When Nature Adds Fuel to the Fire
The remaining 20% came from nature itself. Early 2020 coincided with La Niña, a periodic climate pattern that brings heavy rainfall to tropical regions. As Africa and Southeast Asia got wetter, their wetlands became ideal breeding grounds for methane-producing microbes. Paddy rice fields and inland waters also ramped up emissions.
Hanqin Tian, an environmental scientist at Boston College and one of the study's authors, notes the larger implication: "As the planet becomes warmer and wetter, methane emissions from wetlands, inland waters and paddy rice systems will increasingly shape near-term climate change."
Both factors—reduced atmospheric cleanup and increased natural emissions—sit mostly outside human control. Yet the researchers emphasize what we can still influence: human-caused methane emissions.

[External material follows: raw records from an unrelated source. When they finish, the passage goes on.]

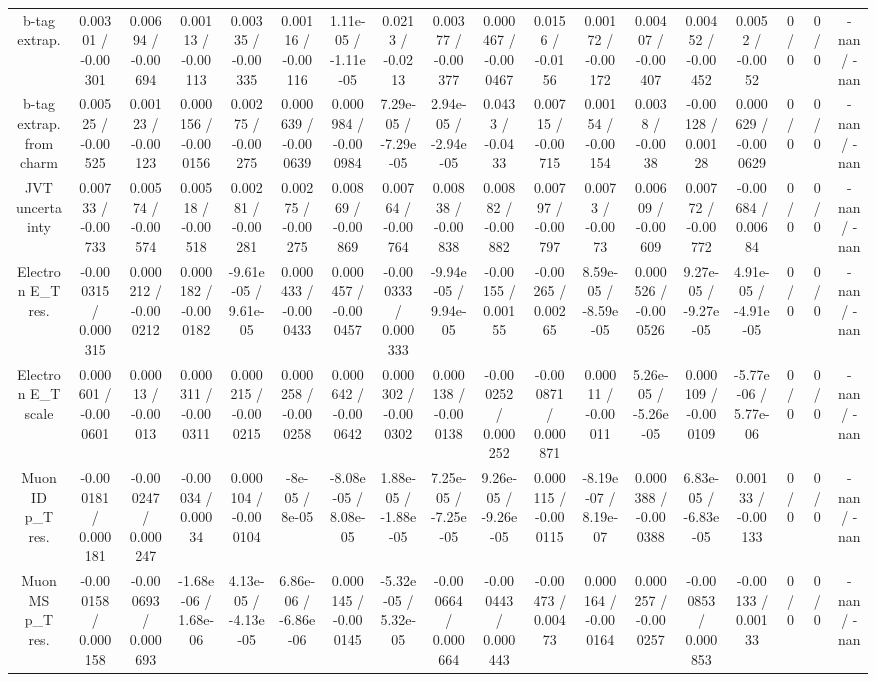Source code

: \documentclass[10pt]{article}
\begin{document}
\begin{table}[htbp]
\begin{center}
\begin{tabular}{|c|c|c|c|c|c|c|c|c|c|c|c|c|c|c|c|c|c|}
  b-tag extrap. & 0.00301 / -0.00301 & 0.00694 / -0.00694 & 0.00113 / -0.00113 & 0.00335 / -0.00335 & 0.00116 / -0.00116 & 1.11e-05 / -1.11e-05 & 0.0213 / -0.0213 & 0.00377 / -0.00377 & 0.000467 / -0.000467 & 0.0156 / -0.0156 & 0.00172 / -0.00172 & 0.00407 / -0.00407 & 0.00452 / -0.00452 & 0.0052 / -0.0052 & 0 / 0 & 0 / 0 & -nan / -nan \\ 
  b-tag extrap. from charm & 0.00525 / -0.00525 & 0.00123 / -0.00123 & 0.000156 / -0.000156 & 0.00275 / -0.00275 & 0.000639 / -0.000639 & 0.000984 / -0.000984 & 7.29e-05 / -7.29e-05 & 2.94e-05 / -2.94e-05 & 0.0433 / -0.0433 & 0.00715 / -0.00715 & 0.00154 / -0.00154 & 0.0038 / -0.0038 & -0.00128 / 0.00128 & 0.000629 / -0.000629 & 0 / 0 & 0 / 0 & -nan / -nan \\ 
  JVT uncertainty & 0.00733 / -0.00733 & 0.00574 / -0.00574 & 0.00518 / -0.00518 & 0.00281 / -0.00281 & 0.00275 / -0.00275 & 0.00869 / -0.00869 & 0.00764 / -0.00764 & 0.00838 / -0.00838 & 0.00882 / -0.00882 & 0.00797 / -0.00797 & 0.0073 / -0.0073 & 0.00609 / -0.00609 & 0.00772 / -0.00772 & -0.00684 / 0.00684 & 0 / 0 & 0 / 0 & -nan / -nan \\ 
  Electron E_{T} res. & -0.000315 / 0.000315 & 0.000212 / -0.000212 & 0.000182 / -0.000182 & -9.61e-05 / 9.61e-05 & 0.000433 / -0.000433 & 0.000457 / -0.000457 & -0.000333 / 0.000333 & -9.94e-05 / 9.94e-05 & -0.00155 / 0.00155 & -0.00265 / 0.00265 & 8.59e-05 / -8.59e-05 & 0.000526 / -0.000526 & 9.27e-05 / -9.27e-05 & 4.91e-05 / -4.91e-05 & 0 / 0 & 0 / 0 & -nan / -nan \\ 
  Electron E_{T} scale & 0.000601 / -0.000601 & 0.00013 / -0.00013 & 0.000311 / -0.000311 & 0.000215 / -0.000215 & 0.000258 / -0.000258 & 0.000642 / -0.000642 & 0.000302 / -0.000302 & 0.000138 / -0.000138 & -0.000252 / 0.000252 & -0.000871 / 0.000871 & 0.00011 / -0.00011 & 5.26e-05 / -5.26e-05 & 0.000109 / -0.000109 & -5.77e-06 / 5.77e-06 & 0 / 0 & 0 / 0 & -nan / -nan \\ 
  Muon ID p_{T} res. & -0.000181 / 0.000181 & -0.000247 / 0.000247 & -0.00034 / 0.00034 & 0.000104 / -0.000104 & -8e-05 / 8e-05 & -8.08e-05 / 8.08e-05 & 1.88e-05 / -1.88e-05 & 7.25e-05 / -7.25e-05 & 9.26e-05 / -9.26e-05 & 0.000115 / -0.000115 & -8.19e-07 / 8.19e-07 & 0.000388 / -0.000388 & 6.83e-05 / -6.83e-05 & 0.00133 / -0.00133 & 0 / 0 & 0 / 0 & -nan / -nan \\ 
  Muon MS p_{T} res. & -0.000158 / 0.000158 & -0.000693 / 0.000693 & -1.68e-06 / 1.68e-06 & 4.13e-05 / -4.13e-05 & 6.86e-06 / -6.86e-06 & 0.000145 / -0.000145 & -5.32e-05 / 5.32e-05 & -0.000664 / 0.000664 & -0.000443 / 0.000443 & -0.00473 / 0.00473 & 0.000164 / -0.000164 & 0.000257 / -0.000257 & -0.000853 / 0.000853 & -0.00133 / 0.00133 & 0 / 0 & 0 / 0 & -nan / -nan \\ 

\end{tabular}
\end{center}
\end{table}
\end{document}
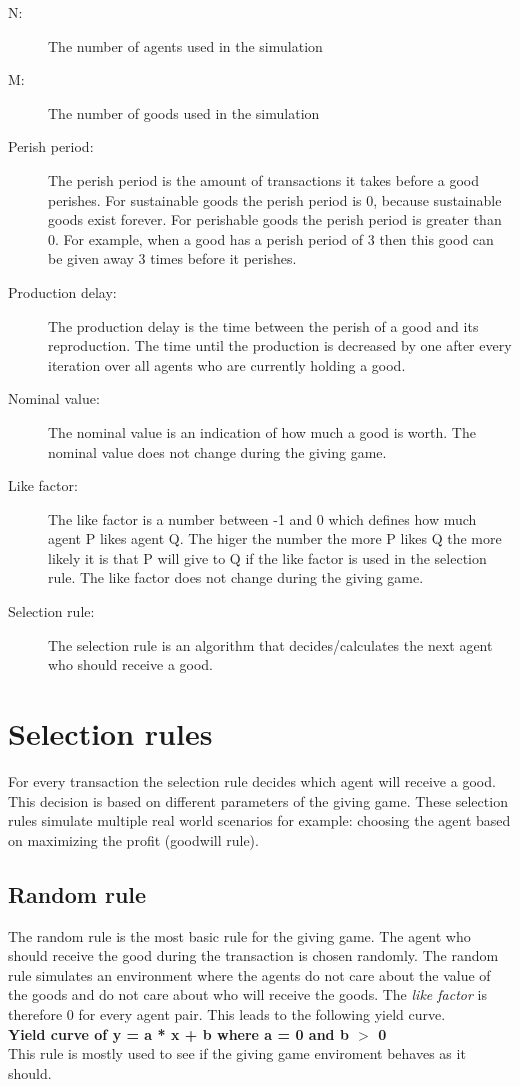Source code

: \documentclass[twoside,openright]{uva-bachelor-thesis}
\begin{document}
\begin{description}
  \item[N:] The number of agents used in the simulation
  \item[M:] The number of goods used in the simulation
  \item[Perish period:] The perish period is the amount of transactions it takes before a good perishes. For sustainable goods the perish period is 0, because sustainable goods exist forever. For perishable goods the perish period is greater than 0. For example, when a good has a perish period of 3 then this good can be given away 3 times before it perishes.
  \item[Production delay:] The production delay is the time between the perish of a good and its reproduction. The time until the production is decreased by one after every iteration over all agents who are currently holding a good.
  \item[Nominal value:] The nominal value is an indication of how much a good is worth. The nominal value does not change during the giving game.
  \item[Like factor:] The like factor is a number between -1 and 0 which defines how much agent P likes agent Q. The higer the number the more P likes Q the more likely it is that P will give to Q if the like factor is used in the selection rule. The like factor does not change during the giving game.
  \item[Selection rule:] The selection rule is an algorithm that decides/calculates the next agent who should receive a good.

\end{description}

\chapter{Selection rules}
For every transaction the selection rule decides which agent will receive a good. This decision is based on different parameters of the giving game. These selection rules simulate  multiple real world scenarios for example: choosing the agent based on maximizing the profit (goodwill rule).

\section{Random rule}
The random rule is the most basic rule for the giving game. The agent who should receive the good during the transaction is chosen randomly. The random rule simulates an environment where the agents do not care about the value of the goods and do not care about who will receive the goods. The \textit{like factor} is therefore 0 for every agent pair. This leads to the following yield curve.
\\
\textbf{Yield curve of y = a * x + b where a = 0 and b $>$ 0}
\\
This rule is mostly used to see if the giving game enviroment behaves as it should.
\end{document}
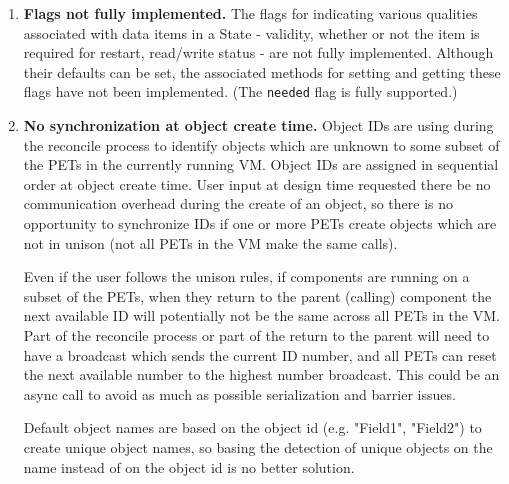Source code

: %


\begin{enumerate}
\item{\bf Flags not fully implemented.}
The flags for indicating various qualities associated with 
data items in a State - validity, whether or not the item is
required for restart, read/write status - are not fully implemented.
Although their defaults can be set, the associated methods for 
setting and getting these flags have not been implemented.
(The {\tt needed} flag is fully supported.)

\item{\bf No synchronization at object create time.}
Object IDs are using during the reconcile process to identify objects
which are unknown to some subset of the PETs in the currently running VM.
Object IDs are assigned in sequential order at object create time.
User input at design time requested there be no communication overhead
during the create of an object, so there is no opportunity to
synchronize IDs if one or more PETs create objects which
are not in unison (not all PETs in the VM make the same calls).

Even if the user follows the unison rules, if components are running on 
a subset of the PETs, when they return to the parent (calling) component
the next available ID will potentially not be the same across all
PETs in the VM.  Part of the reconcile process or part of the return
to the parent will need to have a broadcast which sends the current
ID number, and all PETs can reset the next available number to the highest
number broadcast.  This could be an async call to avoid as much as
possible serialization and barrier issues.

Default object names are based on the object id (e.g. "Field1", "Field2")
to create unique object names, so basing the detection of unique objects 
on the name instead of on the object id is no better solution.

\end{enumerate}



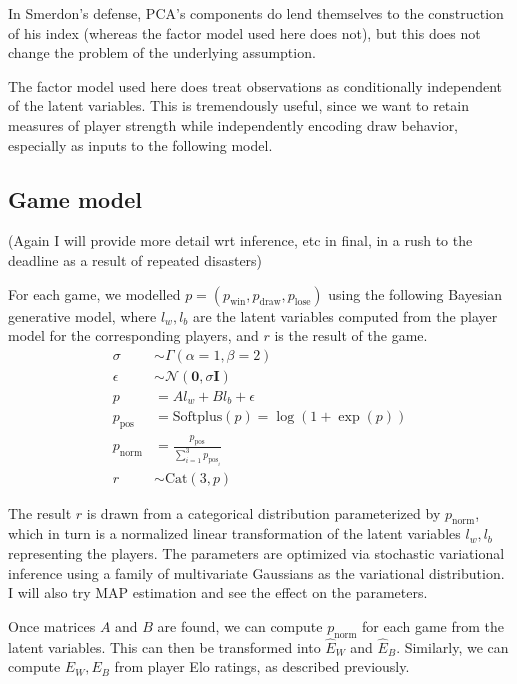 \documentclass{article}
\begin{document}
In Smerdon's defense, PCA's components do lend themselves to the construction of his index (whereas the factor model used here does not), but this does not change the problem of the underlying assumption.

The factor model used here does treat observations as conditionally independent of the latent variables.
This is tremendously useful, since we want to retain measures of player strength while independently encoding
draw behavior, especially as inputs to the following model.

\subsection{Game model}
(Again I will provide more detail wrt inference, etc in final, in a rush to the deadline as a result of repeated disasters)

For each game, we modelled $p=(p_{\text{win}}, p_{\text{draw}}, p_{\text{lose}})$
using the following Bayesian generative model, where $l_w, l_b$ are the latent variables
 computed from the player model for the corresponding players, and $r$ is the result of the game.
\begin{align*}
    \sigma &\sim \Gamma(\alpha=1,\beta=2) \\
    \epsilon  &\sim \mathcal{N}(\mathbf{0}, \sigma\mathbf{I}) \\
    p  &= A l_w + B l_b + \epsilon \\
    p_{\text{pos}}  &= \text{Softplus}(p)= \log(1+\exp(p)) \\
    p_{\text{norm}}  &= \frac{p_{\text{pos}}}{\sum_{i=1}^3 p_{\text{pos}_i}} \\
    r  &\sim \text{Cat}(3, p)
\end{align*}

The result $r$ is drawn from a categorical distribution parameterized by $p_{\text{norm}}$, which in turn is a normalized linear transformation of the latent variables $l_w, l_b$ representing the players.
The parameters are optimized via stochastic variational inference using a family of multivariate Gaussians
as the variational distribution.
I will also try MAP estimation and see the effect on the parameters.

Once matrices $A$ and $B$ are found, we can compute $p_{\text{norm}}$ for each game from the latent variables.
This can then be transformed into $\hat{E}_W$ and $\hat{E}_B$.
Similarly, we can compute $E_W, E_B$ from player Elo ratings, as described previously.
\end{document}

Around 160 countries have joined the Global Methane Pledge, committing to cut methane emissions by 30% by 2030. It's a necessary counterweight, since methane's warming effect is far more potent than carbon dioxide's, even if it doesn't linger as long.
To piece together this global methane budget, researchers combined satellite data from GOSAT, observations from the National Oceanic and Atmospheric Administration, and computer models—a multi-layered approach that shows how far atmospheric science has come in tracking these invisible but consequential shifts.
What this moment reveals is that climate systems are more interconnected than we often assume. Fixing one problem can expose another. The next challenge is holding both truths at once: keep cutting human emissions while preparing for the natural processes that will intensify as the planet warms.